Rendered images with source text

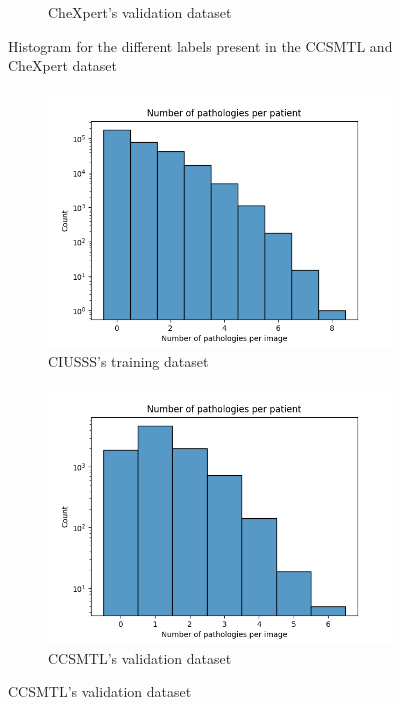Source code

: \documentclass[11pt]{article}
\begin{document}
\begin{figure}[h!]
\begin{subfigure}[b]{0.45\linewidth}
         \caption{CheXpert's validation dataset}
         \vspace{4ex}
         \label{fig:chords_chexpert_valid}
     \end{subfigure}
     \label{fig:chords}
     \caption{Histogram for the different labels present in the CCSMTL and CheXpert dataset}

\end{figure}

\begin{figure}[H]
     \centering
     \begin{subfigure}[b]{0.45\linewidth}
         \centering
         \includegraphics[width=\linewidth]{plots/disease_count_ciusss_train}
         \caption{CIUSSS's training dataset}
         \vspace{4ex}
         \label{fig:count_ciusss_train}
     \end{subfigure}
     \hfill
     \begin{subfigure}[b]{0.45\linewidth}
         \centering
         \includegraphics[width=\linewidth]{plots/disease_count_ciusss_valid}
         \caption{CCSMTL's validation dataset}
         \vspace{4ex}
         \label{fig:count_ciusss_valid}
     \end{subfigure}



\end{figure}
\end{document}
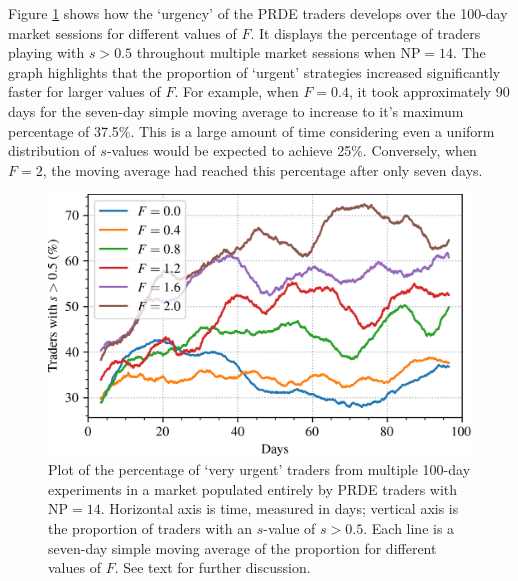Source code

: \documentclass[conference]{IEEEtran}
\begin{document}
Figure \ref{k=14_strats} shows how the `urgency' of the PRDE traders develops over the 100-day market sessions for different values of $F$.
It displays the percentage of traders playing with $s>0.5$ throughout multiple market sessions when $\mathrm{NP}=14$.
The graph highlights that the proportion of `urgent' strategies increased significantly faster for larger values of $F$.
For example, when $F=0.4$, it took approximately 90 days for the seven-day simple moving average to increase to it's maximum percentage of 37.5\%.
This is a large amount of time considering even a uniform distribution of $s$-values would be expected to achieve 25\%.
Conversely, when $F=2$, the moving average had reached this percentage after only seven days.

\begin{figure}[htbp]
    \centerline{\includegraphics[width=\columnwidth]{k=14_strats.png}}
    \caption{
        Plot of the percentage of `very urgent' traders from multiple 100-day experiments in a market populated entirely by PRDE traders with $\mathrm{NP}=14$.
        Horizontal axis is time, measured in days; vertical axis is the proportion of traders with an $s$-value of $s>0.5$.
        Each line is a seven-day simple moving average of the proportion for different values of $F$.
        See text for further discussion.
    }
    \label{k=14_strats}
\end{figure}
\end{document}

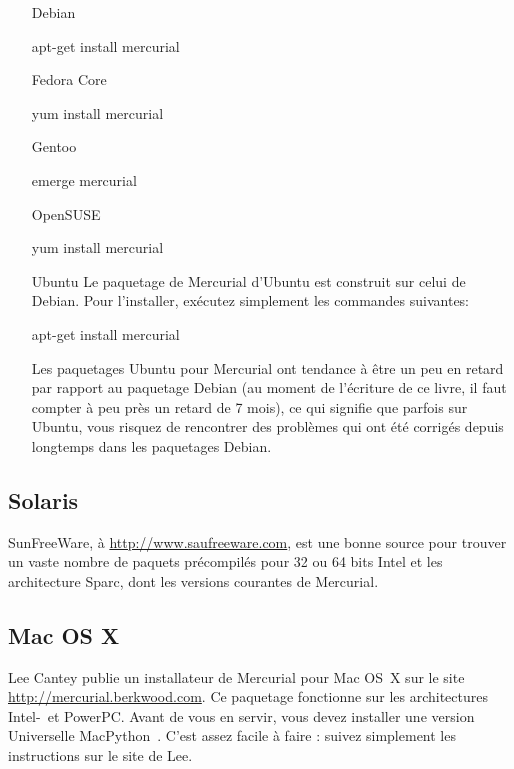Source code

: \begin{itemize}
\item[Debian]
  \begin{codesample4}
    apt-get install mercurial
  \end{codesample4}

\item[Fedora Core]
  \begin{codesample4}
    yum install mercurial
  \end{codesample4}

\item[Gentoo]
  \begin{codesample4}
    emerge mercurial
  \end{codesample4}

\item[OpenSUSE]
  \begin{codesample4}
    yum install mercurial
  \end{codesample4}

\item[Ubuntu] Le paquetage de Mercurial d'Ubuntu est construit sur celui de Debian. 
              Pour l'installer, exécutez simplement les commandes suivantes:
  \begin{codesample4}
    apt-get install mercurial
  \end{codesample4}
  Les paquetages Ubuntu pour Mercurial ont tendance à être un peu en retard
  par rapport au paquetage Debian (au moment de l'écriture de ce livre, il
  faut compter à peu près un retard de 7 mois), ce qui signifie que parfois 
  sur Ubuntu, vous risquez de rencontrer des problèmes qui ont été corrigés 
  depuis longtemps dans les paquetages Debian.
\end{itemize}

\subsection{Solaris}

SunFreeWare, à \url{http://www.saufreeware.com}, est une bonne source 
pour trouver un vaste nombre de paquets précompilés pour 32 ou 64 bits
Intel et les architecture Sparc, dont les versions courantes de Mercurial.

\subsection{Mac OS X}

Lee Cantey publie un installateur de Mercurial pour Mac OS~X sur le site 
\url{http://mercurial.berkwood.com}.  Ce paquetage fonctionne sur les 
architectures Intel-~et PowerPC. Avant de vous en servir, vous devez
installer une version Universelle MacPython~\cite{web:macpython}. C'est
assez facile à faire : suivez simplement les instructions sur le site
de Lee.

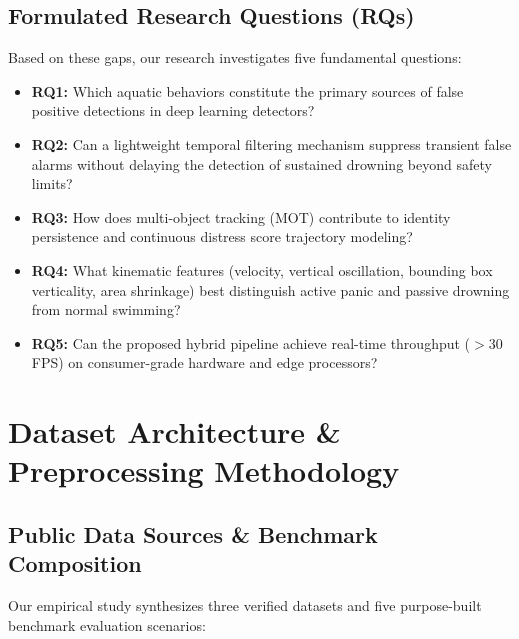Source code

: \documentclass[a4paper,11pt]{article}
\begin{document}
\subsection{Formulated Research Questions (RQs)}
Based on these gaps, our research investigates five fundamental questions:
\begin{itemize}
    \item \textbf{RQ1:} Which aquatic behaviors constitute the primary sources of false positive detections in deep learning detectors?
    \item \textbf{RQ2:} Can a lightweight temporal filtering mechanism suppress transient false alarms without delaying the detection of sustained drowning beyond safety limits?
    \item \textbf{RQ3:} How does multi-object tracking (MOT) contribute to identity persistence and continuous distress score trajectory modeling?
    \item \textbf{RQ4:} What kinematic features (velocity, vertical oscillation, bounding box verticality, area shrinkage) best distinguish active panic and passive drowning from normal swimming?
    \item \textbf{RQ5:} Can the proposed hybrid pipeline achieve real-time throughput ($>30$ FPS) on consumer-grade hardware and edge processors?
\end{itemize}

\section{Dataset Architecture \& Preprocessing Methodology}

\subsection{Public Data Sources \& Benchmark Composition}
Our empirical study synthesizes three verified datasets and five purpose-built benchmark evaluation scenarios:
\end{document}
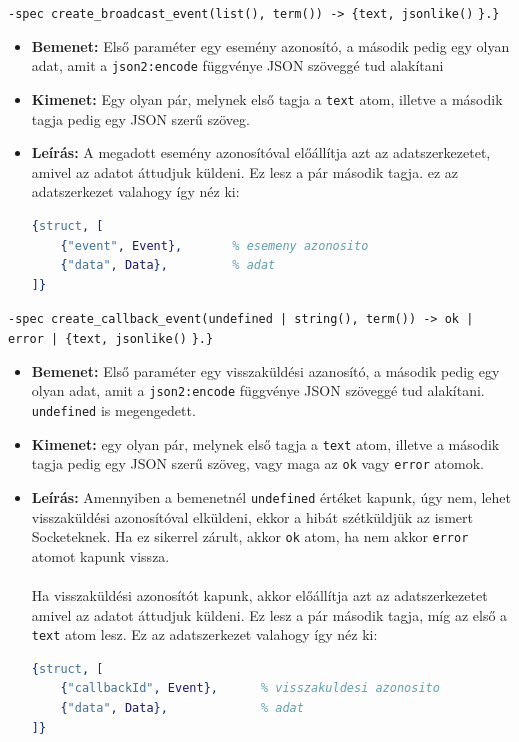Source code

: \noindent \lstinline{-spec create_broadcast_event(list(), term()) -> {text, jsonlike()} \lstinline|}.}|
\begin{itemize}
    \item \textbf{Bemenet:} Első paraméter egy esemény azonosító, a második pedig egy olyan adat, amit a \lstinline{json2:encode} függvénye JSON szöveggé tud alakítani
    \item \textbf{Kimenet:} Egy olyan pár, melynek első tagja a \lstinline{text} atom, illetve a második tagja pedig egy JSON szerű szöveg. 
    \item \textbf{Leírás:} A megadott esemény azonosítóval előállítja azt az adatszerkezetet, amivel az adatot áttudjuk küldeni. Ez lesz a pár második tagja. ez az adatszerkezet valahogy így néz ki:
\lstset{caption=Esemény alapú küldés szerkezete, label=structQueryRes2}
\begin{lstlisting}[language={erlang}]
{struct, [
    {"event", Event},       % esemeny azonosito
    {"data", Data},         % adat
]}
\end{lstlisting}
\end{itemize} 

\noindent \lstinline{-spec create_callback_event(undefined | string(), term()) -> ok | error | {text, jsonlike()} \lstinline|}.}|
\begin{itemize}
    \item \textbf{Bemenet:} Első paraméter egy visszaküldési azanosító, a második pedig egy olyan adat, amit a \lstinline{json2:encode} függvénye JSON szöveggé tud alakítani. \lstinline{undefined} is megengedett.
    \item \textbf{Kimenet:} egy olyan pár, melynek első tagja a \lstinline{text} atom, illetve a második tagja pedig egy JSON szerű szöveg, vagy maga az \lstinline{ok} vagy \lstinline{error} atomok.
    \item \textbf{Leírás:} Amennyiben a bemenetnél \lstinline{undefined} értéket kapunk, úgy nem, lehet visszaküldési azonosítóval elküldeni, ekkor a hibát szétküldjük az ismert Socketeknek. Ha ez sikerrel zárult, akkor \lstinline{ok} atom, ha nem akkor \lstinline{error} atomot kapunk vissza. \\ \\ Ha visszaküldési azonosítót kapunk, akkor előállítja azt az adatszerkezetet amivel az adatot áttudjuk küldeni. Ez lesz a pár második tagja, míg az első a \lstinline{text} atom lesz. Ez az adatszerkezet valahogy így néz ki:

\lstset{caption=Visszaküldési azonosítós küldés szerkezete, label=structQueryRes3}
\begin{lstlisting}[language={erlang}]
{struct, [
    {"callbackId", Event},      % visszakuldesi azonosito
    {"data", Data},             % adat
]}
\end{lstlisting}
\end{itemize}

▶ [WHAT YOU HAVE TO DO] Going through the records above, count the lines that hold the string "mathrm" and give only the total.

▶ [WRITTEN RESPONSE] 2